Aku memang yakin yang barusan kulihat adalah Cancan dan Johan. Tapi, entah kenapa aku nggak berani mengatakan ke mbak Bian apa yang baru saja kulihat. Bukankah selama di kampus tadi Cancan semangat 45 memaki-maki Johan?. Bahkan dari ekspresinya aku yakin Cancan tak tahu siapa Johan yang kumaksud. Tapi, kenapa mereka mengobrol akrab begitu? Apa jangan-jangan Cancan mengenal Johan? Ya, bisa saja Cancan ternyata mengenal Johan, tapi Cancan tak tahu bahwa botak penganiaya yang kami sumpahi keluar paku dari kepala botaknya adalah Johan yang sama dengan yang Cancan kenal.
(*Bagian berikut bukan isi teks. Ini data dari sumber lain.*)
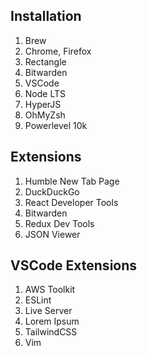 ## Installation
1. Brew
2. Chrome, Firefox
3. Rectangle
4. Bitwarden
5. VSCode
6. Node LTS
7. HyperJS
8. OhMyZsh
9. Powerlevel 10k

## Extensions
1. Humble New Tab Page
2. DuckDuckGo
3. React Developer Tools
4. Bitwarden
5. Redux Dev Tools
6. JSON Viewer

## VSCode Extensions
1. AWS Toolkit
2. ESLint
3. Live Server
4. Lorem Ipsum
5. TailwindCSS
6. Vim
Aku menarik rambut frustasi, pusing memikirkan pertanyaan yang berseliweran di kepalaku.
Saking frustasinya, aku tak menyadari bahwa kami sudah memasuki parkiran cafe. Tangan mbak Bian lagi-lagi terulur, menggenggam pergelangan tanganku dan mencegah agar aku tak menarik rambut lagi.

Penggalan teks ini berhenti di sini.